─── MATERIAL FOR THIS EXERCISE

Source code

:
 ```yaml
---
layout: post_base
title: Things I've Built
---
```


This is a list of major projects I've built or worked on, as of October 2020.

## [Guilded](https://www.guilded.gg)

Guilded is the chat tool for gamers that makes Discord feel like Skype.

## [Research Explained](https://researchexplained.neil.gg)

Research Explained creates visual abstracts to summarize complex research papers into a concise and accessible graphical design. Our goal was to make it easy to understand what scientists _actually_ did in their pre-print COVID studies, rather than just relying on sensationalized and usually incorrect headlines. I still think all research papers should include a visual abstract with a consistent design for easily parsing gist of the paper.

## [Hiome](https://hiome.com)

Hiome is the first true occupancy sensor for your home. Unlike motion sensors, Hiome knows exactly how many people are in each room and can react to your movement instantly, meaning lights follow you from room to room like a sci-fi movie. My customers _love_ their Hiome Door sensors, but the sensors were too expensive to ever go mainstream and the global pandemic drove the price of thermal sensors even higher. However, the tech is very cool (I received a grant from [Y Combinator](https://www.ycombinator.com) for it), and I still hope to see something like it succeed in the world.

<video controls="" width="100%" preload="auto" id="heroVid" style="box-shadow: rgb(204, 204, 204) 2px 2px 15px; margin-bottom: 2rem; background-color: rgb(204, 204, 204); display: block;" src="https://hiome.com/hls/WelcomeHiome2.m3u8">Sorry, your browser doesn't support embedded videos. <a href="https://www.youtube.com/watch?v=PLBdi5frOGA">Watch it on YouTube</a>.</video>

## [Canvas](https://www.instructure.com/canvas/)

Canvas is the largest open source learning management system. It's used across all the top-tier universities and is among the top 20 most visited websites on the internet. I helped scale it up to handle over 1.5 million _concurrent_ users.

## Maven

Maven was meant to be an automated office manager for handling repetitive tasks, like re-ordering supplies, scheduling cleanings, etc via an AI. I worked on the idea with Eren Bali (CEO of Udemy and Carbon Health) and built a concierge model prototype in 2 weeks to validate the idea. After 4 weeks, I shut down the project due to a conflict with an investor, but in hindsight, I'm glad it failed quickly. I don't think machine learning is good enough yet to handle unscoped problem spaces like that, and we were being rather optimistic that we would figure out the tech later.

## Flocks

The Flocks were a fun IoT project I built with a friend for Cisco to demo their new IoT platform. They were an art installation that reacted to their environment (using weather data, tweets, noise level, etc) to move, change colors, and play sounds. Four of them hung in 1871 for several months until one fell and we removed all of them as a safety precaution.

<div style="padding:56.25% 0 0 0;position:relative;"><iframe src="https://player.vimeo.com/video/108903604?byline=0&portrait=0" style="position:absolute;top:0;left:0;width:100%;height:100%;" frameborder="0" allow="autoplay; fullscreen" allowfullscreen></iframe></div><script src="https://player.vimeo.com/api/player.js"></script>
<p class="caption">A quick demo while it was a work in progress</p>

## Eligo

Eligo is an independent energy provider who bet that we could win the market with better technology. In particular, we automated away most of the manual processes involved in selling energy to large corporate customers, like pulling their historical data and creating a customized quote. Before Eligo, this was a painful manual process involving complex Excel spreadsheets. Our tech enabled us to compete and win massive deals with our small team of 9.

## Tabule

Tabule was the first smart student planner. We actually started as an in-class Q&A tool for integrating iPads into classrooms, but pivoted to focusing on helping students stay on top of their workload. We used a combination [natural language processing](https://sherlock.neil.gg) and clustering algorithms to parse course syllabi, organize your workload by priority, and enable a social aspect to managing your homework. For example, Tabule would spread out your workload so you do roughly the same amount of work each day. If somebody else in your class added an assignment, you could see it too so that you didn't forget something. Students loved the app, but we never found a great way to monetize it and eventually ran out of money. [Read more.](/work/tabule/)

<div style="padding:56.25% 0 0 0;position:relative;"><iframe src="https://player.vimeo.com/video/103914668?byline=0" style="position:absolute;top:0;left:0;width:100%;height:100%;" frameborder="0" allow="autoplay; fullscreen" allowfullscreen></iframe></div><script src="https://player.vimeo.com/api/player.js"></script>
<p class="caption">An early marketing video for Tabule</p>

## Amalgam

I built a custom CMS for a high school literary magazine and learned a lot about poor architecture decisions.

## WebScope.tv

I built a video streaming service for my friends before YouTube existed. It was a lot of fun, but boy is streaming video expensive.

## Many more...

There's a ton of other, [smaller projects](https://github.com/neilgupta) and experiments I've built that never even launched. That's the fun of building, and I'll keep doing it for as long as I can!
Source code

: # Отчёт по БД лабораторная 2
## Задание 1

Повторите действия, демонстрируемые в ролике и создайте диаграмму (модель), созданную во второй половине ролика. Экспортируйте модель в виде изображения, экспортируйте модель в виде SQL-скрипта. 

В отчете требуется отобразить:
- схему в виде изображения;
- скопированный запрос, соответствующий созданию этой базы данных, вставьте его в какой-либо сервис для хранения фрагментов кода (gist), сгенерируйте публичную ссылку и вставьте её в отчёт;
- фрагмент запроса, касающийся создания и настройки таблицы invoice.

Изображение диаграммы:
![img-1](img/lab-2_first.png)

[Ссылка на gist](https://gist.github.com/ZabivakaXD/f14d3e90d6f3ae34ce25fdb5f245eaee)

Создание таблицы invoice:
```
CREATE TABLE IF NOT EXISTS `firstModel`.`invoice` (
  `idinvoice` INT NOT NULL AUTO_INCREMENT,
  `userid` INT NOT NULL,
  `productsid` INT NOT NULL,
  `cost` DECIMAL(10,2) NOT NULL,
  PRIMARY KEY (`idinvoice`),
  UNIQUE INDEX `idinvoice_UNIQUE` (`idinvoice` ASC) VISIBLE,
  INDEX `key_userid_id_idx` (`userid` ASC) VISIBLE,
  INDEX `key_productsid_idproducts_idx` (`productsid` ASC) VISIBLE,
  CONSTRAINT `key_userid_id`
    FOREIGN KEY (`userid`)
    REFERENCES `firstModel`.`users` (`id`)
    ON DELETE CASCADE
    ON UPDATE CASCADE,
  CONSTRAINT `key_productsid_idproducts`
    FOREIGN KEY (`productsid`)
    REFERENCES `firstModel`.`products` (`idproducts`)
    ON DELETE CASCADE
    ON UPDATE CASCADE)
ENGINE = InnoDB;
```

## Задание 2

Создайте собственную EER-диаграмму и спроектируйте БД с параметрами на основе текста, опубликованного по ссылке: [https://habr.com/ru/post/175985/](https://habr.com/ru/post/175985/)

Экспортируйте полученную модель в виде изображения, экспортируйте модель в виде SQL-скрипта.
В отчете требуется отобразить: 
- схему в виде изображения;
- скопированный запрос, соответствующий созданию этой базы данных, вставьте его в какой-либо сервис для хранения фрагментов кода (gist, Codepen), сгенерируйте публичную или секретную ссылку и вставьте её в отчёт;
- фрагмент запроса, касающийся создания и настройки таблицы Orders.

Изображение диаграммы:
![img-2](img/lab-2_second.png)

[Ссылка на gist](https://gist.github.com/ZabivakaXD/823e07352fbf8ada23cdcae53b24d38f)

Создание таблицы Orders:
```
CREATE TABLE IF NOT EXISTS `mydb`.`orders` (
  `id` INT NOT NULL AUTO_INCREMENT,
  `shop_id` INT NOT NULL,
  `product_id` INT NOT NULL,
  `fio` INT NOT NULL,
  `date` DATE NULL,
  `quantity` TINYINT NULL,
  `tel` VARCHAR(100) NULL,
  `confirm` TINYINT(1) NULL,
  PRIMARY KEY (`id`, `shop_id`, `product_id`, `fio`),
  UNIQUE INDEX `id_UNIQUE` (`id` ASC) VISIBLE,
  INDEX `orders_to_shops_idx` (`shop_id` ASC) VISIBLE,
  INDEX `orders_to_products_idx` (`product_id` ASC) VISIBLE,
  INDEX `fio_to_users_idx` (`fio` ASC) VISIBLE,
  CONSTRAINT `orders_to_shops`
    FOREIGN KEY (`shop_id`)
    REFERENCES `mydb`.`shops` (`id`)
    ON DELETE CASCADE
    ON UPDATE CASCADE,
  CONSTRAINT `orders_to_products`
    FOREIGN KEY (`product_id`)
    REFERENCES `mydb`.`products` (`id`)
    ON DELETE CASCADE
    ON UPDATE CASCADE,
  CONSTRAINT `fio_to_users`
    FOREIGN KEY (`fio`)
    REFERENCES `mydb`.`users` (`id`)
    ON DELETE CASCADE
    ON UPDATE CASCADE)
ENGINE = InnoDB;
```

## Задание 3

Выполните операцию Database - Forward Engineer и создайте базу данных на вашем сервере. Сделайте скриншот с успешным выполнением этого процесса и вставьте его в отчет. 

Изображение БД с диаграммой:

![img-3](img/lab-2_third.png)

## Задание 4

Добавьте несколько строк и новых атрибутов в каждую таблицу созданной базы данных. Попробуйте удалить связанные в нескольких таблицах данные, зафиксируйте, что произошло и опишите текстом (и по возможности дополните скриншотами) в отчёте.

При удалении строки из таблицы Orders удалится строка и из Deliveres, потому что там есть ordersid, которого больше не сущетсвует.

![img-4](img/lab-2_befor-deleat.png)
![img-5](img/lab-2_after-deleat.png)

──────

» PROBLEM DETAILS
Every line in the records above that contains the word "handle" should be copied out.

» WRITTEN RESPONSE
Canvas is the largest open source learning management system. It's used across all the top-tier universities and is among the top 20 most visited websites on the internet. I helped scale it up to handle over 1.5 million _concurrent_ users.
Maven was meant to be an automated office manager for handling repetitive tasks, like re-ordering supplies, scheduling cleanings, etc via an AI. I worked on the idea with Eren Bali (CEO of Udemy and Carbon Health) and built a concierge model prototype in 2 weeks to validate the idea. After 4 weeks, I shut down the project due to a conflict with an investor, but in hindsight, I'm glad it failed quickly. I don't think machine learning is good enough yet to handle unscoped problem spaces like that, and we were being rather optimistic that we would figure out the tech later.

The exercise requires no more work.